= TASK REQUIREMENTS =
State how many lines of the records below contain the word "after", giving the number and nothing else.

= MATERIALS PROVIDED =
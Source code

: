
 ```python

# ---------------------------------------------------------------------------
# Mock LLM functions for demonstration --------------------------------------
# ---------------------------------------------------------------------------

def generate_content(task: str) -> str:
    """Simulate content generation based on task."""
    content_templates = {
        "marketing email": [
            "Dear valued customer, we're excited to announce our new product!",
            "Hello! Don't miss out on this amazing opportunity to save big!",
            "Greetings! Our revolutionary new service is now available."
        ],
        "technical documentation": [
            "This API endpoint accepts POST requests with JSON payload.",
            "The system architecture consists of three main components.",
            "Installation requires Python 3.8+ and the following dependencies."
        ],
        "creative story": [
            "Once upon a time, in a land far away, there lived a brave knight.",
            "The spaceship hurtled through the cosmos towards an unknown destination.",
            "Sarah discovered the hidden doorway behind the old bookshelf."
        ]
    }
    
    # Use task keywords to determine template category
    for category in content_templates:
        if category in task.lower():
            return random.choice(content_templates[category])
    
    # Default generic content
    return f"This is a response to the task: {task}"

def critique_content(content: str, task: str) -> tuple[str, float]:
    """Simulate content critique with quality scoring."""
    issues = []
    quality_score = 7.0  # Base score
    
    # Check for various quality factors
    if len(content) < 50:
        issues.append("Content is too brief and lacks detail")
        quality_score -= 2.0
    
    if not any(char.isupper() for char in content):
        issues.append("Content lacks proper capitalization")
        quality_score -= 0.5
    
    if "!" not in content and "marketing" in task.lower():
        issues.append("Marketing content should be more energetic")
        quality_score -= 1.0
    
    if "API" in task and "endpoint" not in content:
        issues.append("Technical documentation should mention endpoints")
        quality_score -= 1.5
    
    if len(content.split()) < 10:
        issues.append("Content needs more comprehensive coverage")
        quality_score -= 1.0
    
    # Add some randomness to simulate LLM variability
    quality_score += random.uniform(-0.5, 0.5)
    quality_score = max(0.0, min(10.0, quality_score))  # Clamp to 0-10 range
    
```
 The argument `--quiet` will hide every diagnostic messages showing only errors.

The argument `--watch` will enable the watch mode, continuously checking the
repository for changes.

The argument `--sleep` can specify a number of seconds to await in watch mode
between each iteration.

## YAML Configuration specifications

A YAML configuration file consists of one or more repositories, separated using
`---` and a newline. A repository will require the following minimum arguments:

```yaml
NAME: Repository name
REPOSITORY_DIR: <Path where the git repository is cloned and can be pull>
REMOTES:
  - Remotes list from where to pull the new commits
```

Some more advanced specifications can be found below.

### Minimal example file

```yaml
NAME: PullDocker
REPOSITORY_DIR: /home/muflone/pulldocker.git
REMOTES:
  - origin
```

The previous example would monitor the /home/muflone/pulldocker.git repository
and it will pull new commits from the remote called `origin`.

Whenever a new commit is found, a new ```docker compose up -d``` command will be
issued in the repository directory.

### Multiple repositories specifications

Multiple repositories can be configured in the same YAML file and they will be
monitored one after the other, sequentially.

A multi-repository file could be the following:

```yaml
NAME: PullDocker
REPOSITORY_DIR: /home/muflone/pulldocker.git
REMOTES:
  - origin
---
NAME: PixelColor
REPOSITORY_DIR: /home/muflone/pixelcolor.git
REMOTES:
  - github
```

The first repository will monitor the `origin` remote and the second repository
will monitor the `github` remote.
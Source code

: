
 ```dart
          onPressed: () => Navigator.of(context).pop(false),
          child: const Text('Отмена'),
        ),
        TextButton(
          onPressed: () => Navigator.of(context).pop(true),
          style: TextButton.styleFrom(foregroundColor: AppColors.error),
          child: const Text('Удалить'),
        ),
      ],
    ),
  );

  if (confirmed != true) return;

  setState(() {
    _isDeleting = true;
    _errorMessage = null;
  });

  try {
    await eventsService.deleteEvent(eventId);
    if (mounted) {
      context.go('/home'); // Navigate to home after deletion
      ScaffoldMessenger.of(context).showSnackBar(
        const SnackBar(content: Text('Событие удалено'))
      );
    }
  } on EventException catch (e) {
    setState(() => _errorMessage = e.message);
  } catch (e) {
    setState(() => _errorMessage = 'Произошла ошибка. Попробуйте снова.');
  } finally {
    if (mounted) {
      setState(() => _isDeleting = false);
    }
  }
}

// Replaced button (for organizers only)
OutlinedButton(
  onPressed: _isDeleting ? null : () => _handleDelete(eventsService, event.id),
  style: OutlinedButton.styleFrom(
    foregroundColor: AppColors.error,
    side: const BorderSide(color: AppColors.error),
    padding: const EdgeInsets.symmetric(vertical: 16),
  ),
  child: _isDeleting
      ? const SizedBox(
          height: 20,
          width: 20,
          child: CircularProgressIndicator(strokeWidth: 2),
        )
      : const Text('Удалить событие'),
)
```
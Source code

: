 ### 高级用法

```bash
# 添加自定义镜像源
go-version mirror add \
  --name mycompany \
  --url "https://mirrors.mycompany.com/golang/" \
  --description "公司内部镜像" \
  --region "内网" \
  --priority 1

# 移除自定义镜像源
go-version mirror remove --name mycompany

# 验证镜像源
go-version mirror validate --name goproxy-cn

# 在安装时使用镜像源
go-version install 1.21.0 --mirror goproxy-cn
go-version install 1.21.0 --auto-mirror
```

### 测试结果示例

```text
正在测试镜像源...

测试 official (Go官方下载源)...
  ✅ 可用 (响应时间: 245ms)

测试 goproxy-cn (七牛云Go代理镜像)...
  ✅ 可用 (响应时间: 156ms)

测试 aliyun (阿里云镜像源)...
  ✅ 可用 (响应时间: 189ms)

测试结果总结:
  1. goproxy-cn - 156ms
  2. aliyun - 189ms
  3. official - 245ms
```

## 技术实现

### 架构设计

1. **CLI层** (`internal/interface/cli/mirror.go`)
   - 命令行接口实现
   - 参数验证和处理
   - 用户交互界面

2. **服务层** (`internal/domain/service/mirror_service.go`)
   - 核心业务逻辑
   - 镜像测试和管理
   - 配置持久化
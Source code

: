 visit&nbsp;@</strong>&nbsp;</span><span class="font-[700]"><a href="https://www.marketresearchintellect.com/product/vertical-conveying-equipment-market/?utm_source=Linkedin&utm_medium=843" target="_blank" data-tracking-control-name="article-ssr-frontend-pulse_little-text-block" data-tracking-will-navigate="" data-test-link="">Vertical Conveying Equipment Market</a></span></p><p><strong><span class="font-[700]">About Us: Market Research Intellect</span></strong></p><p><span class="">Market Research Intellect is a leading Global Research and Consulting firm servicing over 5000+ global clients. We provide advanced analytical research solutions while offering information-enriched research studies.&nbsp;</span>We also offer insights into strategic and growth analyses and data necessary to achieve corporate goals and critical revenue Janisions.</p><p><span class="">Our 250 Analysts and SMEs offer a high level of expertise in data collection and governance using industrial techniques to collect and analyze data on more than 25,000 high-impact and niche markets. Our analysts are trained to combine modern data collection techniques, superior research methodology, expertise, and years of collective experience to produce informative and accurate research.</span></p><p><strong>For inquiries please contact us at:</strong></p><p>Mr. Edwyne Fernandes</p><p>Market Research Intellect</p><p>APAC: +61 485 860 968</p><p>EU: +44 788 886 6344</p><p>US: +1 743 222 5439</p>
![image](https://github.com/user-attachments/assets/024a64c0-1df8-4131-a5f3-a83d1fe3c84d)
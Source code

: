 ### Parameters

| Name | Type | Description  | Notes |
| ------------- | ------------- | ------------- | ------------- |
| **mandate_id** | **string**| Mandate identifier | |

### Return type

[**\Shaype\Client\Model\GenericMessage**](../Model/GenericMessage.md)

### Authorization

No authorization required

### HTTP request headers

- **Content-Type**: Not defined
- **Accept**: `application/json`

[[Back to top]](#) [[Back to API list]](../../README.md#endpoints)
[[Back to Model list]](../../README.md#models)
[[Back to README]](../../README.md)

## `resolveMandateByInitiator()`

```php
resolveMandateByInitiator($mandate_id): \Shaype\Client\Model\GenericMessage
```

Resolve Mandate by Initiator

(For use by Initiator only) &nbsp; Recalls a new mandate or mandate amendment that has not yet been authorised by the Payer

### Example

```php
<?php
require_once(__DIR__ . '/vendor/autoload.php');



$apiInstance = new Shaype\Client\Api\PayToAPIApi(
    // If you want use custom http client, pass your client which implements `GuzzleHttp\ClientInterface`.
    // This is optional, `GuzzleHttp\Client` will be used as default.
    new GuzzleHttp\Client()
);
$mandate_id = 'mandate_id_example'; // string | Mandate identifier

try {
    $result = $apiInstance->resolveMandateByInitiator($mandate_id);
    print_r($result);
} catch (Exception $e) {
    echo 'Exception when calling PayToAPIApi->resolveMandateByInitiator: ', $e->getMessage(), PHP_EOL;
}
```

= TASK RESPONSE =
2